The electrical system warning light had gone on in my Kona EV over the weekend, and all the manual said was to take it to the dealer for evaluation. I first tried scheduling an appointment via the website, and it reminded me how the web, once a marvel, is looking awfully clunky these days. There were lots of options for services to schedule, but it wasn’t at all clear which of them I might want.
Not only that, I’d only reached this page after clicking through various promotions and testimonials about how great the dealership is—in short, content designed to serve the interests of the dealer rather than the interests of the customer. Eventually, I did find a free-form text field where I could describe the problem I actually wanted the appointment for. But then it pushed me to a scheduling page on which the first available appointment was six weeks away.
So I tried calling the service department directly, to see if I could get some indication of how urgent the problem might be. The phone was busy, and a pleasant chatbot came on offering to see if it might help. It was quite a wonderful experience. First, it had already identified my vehicle by its association with my phone number, and then asked what the problem was. I briefly explained, and it said, “Got it. Your EV service light is on, and you need to have it checked out.” Bingo! Then it asked me when I wanted to schedule the service, and I said, “I’m not sure. I don’t know how urgent the problem is.” Once again. “Got it. You don’t know how urgent the problem is. I’ll have a service advisor call you back.”
That was nearly a perfect customer service interaction! I was very pleased. And someone did indeed call me back shortly. Unfortunately, it wasn’t a service advisor, it was a poorly trained receptionist, who apparently hadn’t received the information collected by the chatbot, since she gathered all the same information, only far less efficiently. She had to ask for my phone number to look up the vehicle. Half the time she didn’t understand what I said and I had to repeat it, or I didn’t understand what she said, and had to ask her to repeat it. But eventually, we did get through to the point where I was offered an appointment this week.
This was not the only challenging customer service experience I’ve had recently. I’ve had a problem for months with my gas bill. I moved, and somehow they set up my new account wrong. My online account would only show my former address and gas bill. So I deleted the existing online account and tried to set up a new one, only to be told by the web interface that either the account number or the associated phone number did not exist.

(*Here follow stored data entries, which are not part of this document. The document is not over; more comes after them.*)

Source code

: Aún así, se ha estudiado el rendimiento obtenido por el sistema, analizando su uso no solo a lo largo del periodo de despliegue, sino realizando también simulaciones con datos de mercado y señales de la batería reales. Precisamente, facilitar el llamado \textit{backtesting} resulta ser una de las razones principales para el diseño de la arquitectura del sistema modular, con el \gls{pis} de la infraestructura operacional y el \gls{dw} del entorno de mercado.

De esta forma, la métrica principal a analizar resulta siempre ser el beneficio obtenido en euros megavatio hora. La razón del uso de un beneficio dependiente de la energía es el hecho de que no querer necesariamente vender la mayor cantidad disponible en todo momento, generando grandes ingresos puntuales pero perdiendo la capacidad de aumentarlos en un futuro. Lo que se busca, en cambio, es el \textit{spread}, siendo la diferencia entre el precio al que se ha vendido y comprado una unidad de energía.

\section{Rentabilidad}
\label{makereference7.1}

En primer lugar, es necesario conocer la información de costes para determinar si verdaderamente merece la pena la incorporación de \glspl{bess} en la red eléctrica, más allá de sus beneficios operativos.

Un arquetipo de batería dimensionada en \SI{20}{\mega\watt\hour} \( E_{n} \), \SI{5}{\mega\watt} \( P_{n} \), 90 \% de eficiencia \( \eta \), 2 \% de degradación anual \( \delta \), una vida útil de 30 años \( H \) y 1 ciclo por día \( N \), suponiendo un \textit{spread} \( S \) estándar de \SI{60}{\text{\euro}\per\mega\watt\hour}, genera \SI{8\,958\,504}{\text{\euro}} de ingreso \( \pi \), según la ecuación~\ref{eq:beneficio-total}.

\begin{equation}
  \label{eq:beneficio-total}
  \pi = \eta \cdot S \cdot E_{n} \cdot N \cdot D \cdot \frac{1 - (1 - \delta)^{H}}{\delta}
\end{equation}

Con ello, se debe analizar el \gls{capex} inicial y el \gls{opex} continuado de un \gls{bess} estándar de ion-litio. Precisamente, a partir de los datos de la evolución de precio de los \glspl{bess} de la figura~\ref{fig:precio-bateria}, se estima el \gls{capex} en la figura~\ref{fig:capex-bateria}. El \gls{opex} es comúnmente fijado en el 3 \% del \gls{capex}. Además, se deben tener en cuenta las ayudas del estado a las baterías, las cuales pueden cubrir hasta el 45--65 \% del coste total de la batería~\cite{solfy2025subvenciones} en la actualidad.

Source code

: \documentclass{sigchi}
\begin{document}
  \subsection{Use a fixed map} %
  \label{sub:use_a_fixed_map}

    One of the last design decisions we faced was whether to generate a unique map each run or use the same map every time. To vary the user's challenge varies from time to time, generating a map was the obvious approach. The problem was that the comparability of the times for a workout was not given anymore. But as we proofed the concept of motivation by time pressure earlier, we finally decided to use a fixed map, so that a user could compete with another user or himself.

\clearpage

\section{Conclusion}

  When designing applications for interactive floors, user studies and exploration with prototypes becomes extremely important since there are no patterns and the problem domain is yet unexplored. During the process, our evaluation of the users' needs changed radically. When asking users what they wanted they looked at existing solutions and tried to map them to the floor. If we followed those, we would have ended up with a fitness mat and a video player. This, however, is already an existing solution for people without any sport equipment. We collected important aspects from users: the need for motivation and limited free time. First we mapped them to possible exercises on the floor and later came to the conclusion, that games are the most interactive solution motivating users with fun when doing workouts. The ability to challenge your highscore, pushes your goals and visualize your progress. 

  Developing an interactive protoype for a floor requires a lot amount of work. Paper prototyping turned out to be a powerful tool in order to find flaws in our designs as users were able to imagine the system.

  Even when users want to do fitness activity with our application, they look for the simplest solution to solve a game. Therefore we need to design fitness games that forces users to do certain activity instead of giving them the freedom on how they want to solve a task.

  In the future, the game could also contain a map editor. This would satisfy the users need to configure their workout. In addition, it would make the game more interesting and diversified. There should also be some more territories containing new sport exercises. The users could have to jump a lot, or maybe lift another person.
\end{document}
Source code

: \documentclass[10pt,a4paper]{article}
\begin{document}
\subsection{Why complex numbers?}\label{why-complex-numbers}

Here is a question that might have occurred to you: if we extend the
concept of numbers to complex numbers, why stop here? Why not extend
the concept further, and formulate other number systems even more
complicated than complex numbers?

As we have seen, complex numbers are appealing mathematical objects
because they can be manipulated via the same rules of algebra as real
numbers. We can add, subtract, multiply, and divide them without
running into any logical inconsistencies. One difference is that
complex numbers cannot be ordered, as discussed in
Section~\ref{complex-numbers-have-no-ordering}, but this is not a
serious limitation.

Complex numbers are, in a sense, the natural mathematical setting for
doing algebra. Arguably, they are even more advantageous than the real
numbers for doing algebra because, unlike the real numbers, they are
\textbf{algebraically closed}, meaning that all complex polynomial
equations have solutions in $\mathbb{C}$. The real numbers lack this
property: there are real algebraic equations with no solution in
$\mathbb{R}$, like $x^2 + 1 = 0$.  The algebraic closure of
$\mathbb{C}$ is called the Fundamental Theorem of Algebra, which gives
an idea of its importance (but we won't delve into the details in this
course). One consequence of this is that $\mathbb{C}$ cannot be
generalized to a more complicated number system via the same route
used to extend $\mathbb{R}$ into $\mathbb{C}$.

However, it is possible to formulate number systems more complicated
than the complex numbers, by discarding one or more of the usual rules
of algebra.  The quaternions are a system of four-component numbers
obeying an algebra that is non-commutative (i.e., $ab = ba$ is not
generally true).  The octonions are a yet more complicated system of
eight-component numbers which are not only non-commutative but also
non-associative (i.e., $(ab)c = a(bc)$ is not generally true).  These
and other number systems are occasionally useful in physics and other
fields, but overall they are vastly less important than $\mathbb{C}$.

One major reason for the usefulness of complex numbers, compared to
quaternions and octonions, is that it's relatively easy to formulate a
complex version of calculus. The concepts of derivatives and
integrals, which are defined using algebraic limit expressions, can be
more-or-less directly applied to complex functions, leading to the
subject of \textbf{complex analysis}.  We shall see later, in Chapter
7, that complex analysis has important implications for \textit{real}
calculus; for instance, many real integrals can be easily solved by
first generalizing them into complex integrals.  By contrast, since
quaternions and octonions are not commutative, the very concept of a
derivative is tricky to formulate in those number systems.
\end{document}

Calling customer service was no help. They would look up the account number and verify both it and the phone number, and tell me that it should all be OK. But when I tried again, and it still didn’t work, they’d tell me that someone would look into it, fix the problem, and call me back when it was done. No one ever called. Not only that, I even got a plaintive letter from the gas company addressed to “Resident” asking that I contact them, because someone was clearly using gas at this address, but there was no account associated with it. But when I called back yet again and told them this, they could find no record of any such letter.
Finally, after calling multiple times, each time having to repeat the whole story (with no record apparently ever being kept of the multiple interactions on the gas company end), I wrote an email that said, essentially, “I’m going to stop trying to solve this problem. The ball is in your court. In the meantime, I will just assume that you are planning to provide me gas services for free.” At that point someone did call me back, and this time assured me that they had found and fixed the problem. We’ll see.
Both of these stories emphasize what a huge opportunity there is in customer service agents. But they also illustrate why, in the end, AI is a “normal technology.” No matter how intelligent the AI powering the chatbot might be, it has to be integrated with the systems and the workflow of the organization that deploys it. And if that system or workflow is bad, it needs to be reengineered to make use of the new AI capabilities. You can’t build a new skyscraper on a crumbling foundation.
There was no chatbot at the gas company. I wish there had been. But it would only have made a difference if the information it collected was stored into records that were accessible to other AIs or humans working on the problem, if those assigned to the problem had the expertise to debug it, and if there were workflows in place to follow up. It is possible to imagine a future where an AI customer service assistant could have actually fixed the problem, but I suspect that it will be a long time before edge cases like corrupted records are solved automatically.
And even with the great chatbot at the Hyundai dealer, it didn’t do much to change my overall customer experience, because it wasn’t properly integrated with the workflow at the dealership. The information the chatbot had collected wasn’t passed on to the appropriate human, so most of the value was lost.
That suggests that the problems that face us in advancing AI are not just making the machines smarter but figuring out how to integrate them with existing systems. We may eventually get to the point where AI-enabled workflows are the norm, and companies have figured out how to retool themselves, but it’s not going to be an easy process or a quick one.
And that leads me to the title of this piece. What is the competitive moat if intelligence becomes a commodity? There are many moats waiting to be discovered, but I am sure that one of them will be integration into human systems and workflows. The company that gets this right for a given industry will have an advantage for a surprisingly long time to come.